We know what this could mean for politics, but what will this mean for Bihar’s economy and the upliftment of its people?
Not much.
Only about two million people — 1.57% of the population — are employees of the Bihar state government. So now the government will hire a few more OBCs and a few less upper castes going forward. This will at best help a few thousand OBC youth in a state whose population according to the same report is 130 million.
The increase in quotas will also help OBC youth with better placements in Bihar’s government colleges — as if this is an issue in a state where only about 6% of the population has finished college.

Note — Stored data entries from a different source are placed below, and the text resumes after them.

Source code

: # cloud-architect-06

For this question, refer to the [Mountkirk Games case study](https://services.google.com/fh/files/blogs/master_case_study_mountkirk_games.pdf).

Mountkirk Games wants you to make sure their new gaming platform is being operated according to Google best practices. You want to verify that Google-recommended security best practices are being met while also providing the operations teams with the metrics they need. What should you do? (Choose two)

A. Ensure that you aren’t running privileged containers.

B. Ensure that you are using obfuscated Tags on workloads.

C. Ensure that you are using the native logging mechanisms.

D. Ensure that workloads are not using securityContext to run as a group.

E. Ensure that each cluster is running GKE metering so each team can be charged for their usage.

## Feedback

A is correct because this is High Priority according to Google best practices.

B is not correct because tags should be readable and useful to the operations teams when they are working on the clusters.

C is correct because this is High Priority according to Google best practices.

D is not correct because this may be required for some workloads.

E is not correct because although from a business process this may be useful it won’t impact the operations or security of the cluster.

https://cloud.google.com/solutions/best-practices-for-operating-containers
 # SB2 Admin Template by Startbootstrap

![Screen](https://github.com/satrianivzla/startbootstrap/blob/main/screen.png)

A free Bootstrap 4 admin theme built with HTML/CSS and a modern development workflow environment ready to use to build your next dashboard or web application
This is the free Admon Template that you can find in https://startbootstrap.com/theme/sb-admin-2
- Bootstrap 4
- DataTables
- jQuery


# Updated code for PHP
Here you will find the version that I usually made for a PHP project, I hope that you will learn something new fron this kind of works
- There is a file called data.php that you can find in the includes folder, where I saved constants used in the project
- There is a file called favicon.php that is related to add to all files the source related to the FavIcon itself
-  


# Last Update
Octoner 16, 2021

The Bihar Caste Census report reveals less about caste and more about the economy of Bihar — and India. The gory details of the economic backwardness of one of India’s poorest states must be taken seriously. Bihar’s poverty, as revealed by this survey, should have been a matter of prime-time debate for weeks. Instead, all we care about is politics.

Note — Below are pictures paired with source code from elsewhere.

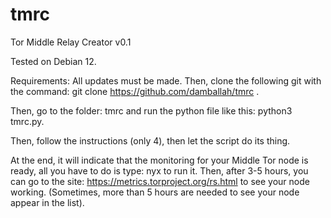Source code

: # tmrc
Tor Middle Relay Creator v0.1

Tested on Debian 12.

Requirements:
All updates must be made. 
Then, clone the following git with the command: git clone https://github.com/damballah/tmrc . 

Then, go to the folder: tmrc and run the python file like this: python3 tmrc.py.

Then, follow the instructions (only 4), then let the script do its thing. 

At the end, it will indicate that the monitoring for your Middle Tor node is ready, all you have to do is type: nyx to run it. 
Then, after 3-5 hours, you can go to the site: https://metrics.torproject.org/rs.html to see your node working. (Sometimes, more than 5 hours are needed to see your node appear in the list).

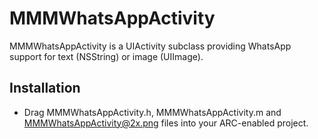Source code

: MMMWhatsAppActivity
===================

MMMWhatsAppActivity is a UIActivity subclass providing WhatsApp support for text (NSString) or image (UIImage).


## Installation
* Drag MMMWhatsAppActivity.h, MMMWhatsAppActivity.m and MMMWhatsAppActivity@2x.png files into your ARC-enabled project.

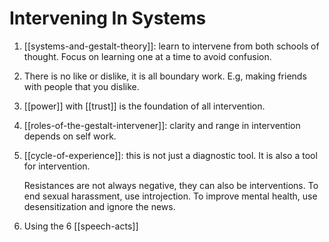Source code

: # Intervening In Systems

1. [[systems-and-gestalt-theory]]: learn to intervene from both schools of thought. Focus on learning one at a time to avoid confusion.
2. There is no like or dislike, it is all boundary work. E.g, making friends with people that you dislike.
3. [[power]] with [[trust]] is the foundation of all intervention.
4. [[roles-of-the-gestalt-intervener]]: clarity and range in intervention depends on self work.
5. [[cycle-of-experience]]: this is not just a diagnostic tool. It is also a tool for intervention.
    
    Resistances are not always negative, they can also be interventions. To end sexual harassment, use introjection. To improve mental health, use desensitization and ignore the news.
6. Using the 6 [[speech-acts]]
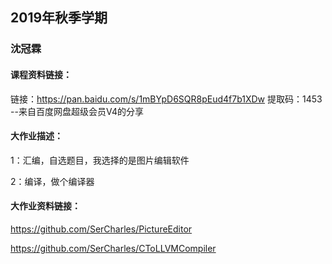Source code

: ## 2019年秋季学期

### 沈冠霖

#### 课程资料链接：

链接：https://pan.baidu.com/s/1mBYpD6SQR8pEud4f7b1XDw 
提取码：1453 
--来自百度网盘超级会员V4的分享

#### 大作业描述：

1：汇编，自选题目，我选择的是图片编辑软件

2：编译，做个编译器

#### 大作业资料链接：

https://github.com/SerCharles/PictureEditor

https://github.com/SerCharles/CToLLVMCompiler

The report reveals every third family is poor, earning less than Rs6,000 ($72) a month. That’s less than Rs50 per person per day for Bihar’s 29.7 million families.
The political focus is mainly on OBCs but the differential in poverty is really with Dalits and tribals. While 25% upper caste families and 33% OBCs are poor, for Dalits and Adivasis the figure is 42%. 63% families earn less than Rs10,000 ($120) a month. Only 4% families (not individuals) earn more than Rs50,000 ($600) per month.
There’s little to divide
If every fourth family even among the privileged upper castes is poor, what does it say about the economy of Bihar and India? You can divide the small number of opportunities as equitably as you like — and no doubt data-driven caste justice is a laudable goal. But we must not lose sight of the bigger picture: there’s very little to divide.
There are very few jobs, a very small amount of resources, and there’s little wealth and even less wealth creation.
The lesson from the Bihar Caste Census that seems to elude Nitish Kumar is that his state needs an economic turnaround. Blaming the central government for not granting funds to the state through a “special status” is a cop-out.
Nitish Kumar has decided to grant a one-time aid of Rs2 lakh each to the poor families who earn less than Rs6,000 a month. This is bad policy. For one, this income is self-reported in a survey. People tend to report a lot less than they earn. Other indicators — such as living in a hut or not having a two-wheeler — are more reliable.
More importantly, it would have been better if Nitish Kumar’s government was giving these families the option of a small loan, or the option of a free resource-generating capital investment. For example, giving people free cattle would help them produce and sell dairy.
Giving women a free sewing machine would help them earn money at home. Giving students a free laptop would help them learn better in a state where the quality of education is pathetic and 98.63% people don’t have a laptop or computer.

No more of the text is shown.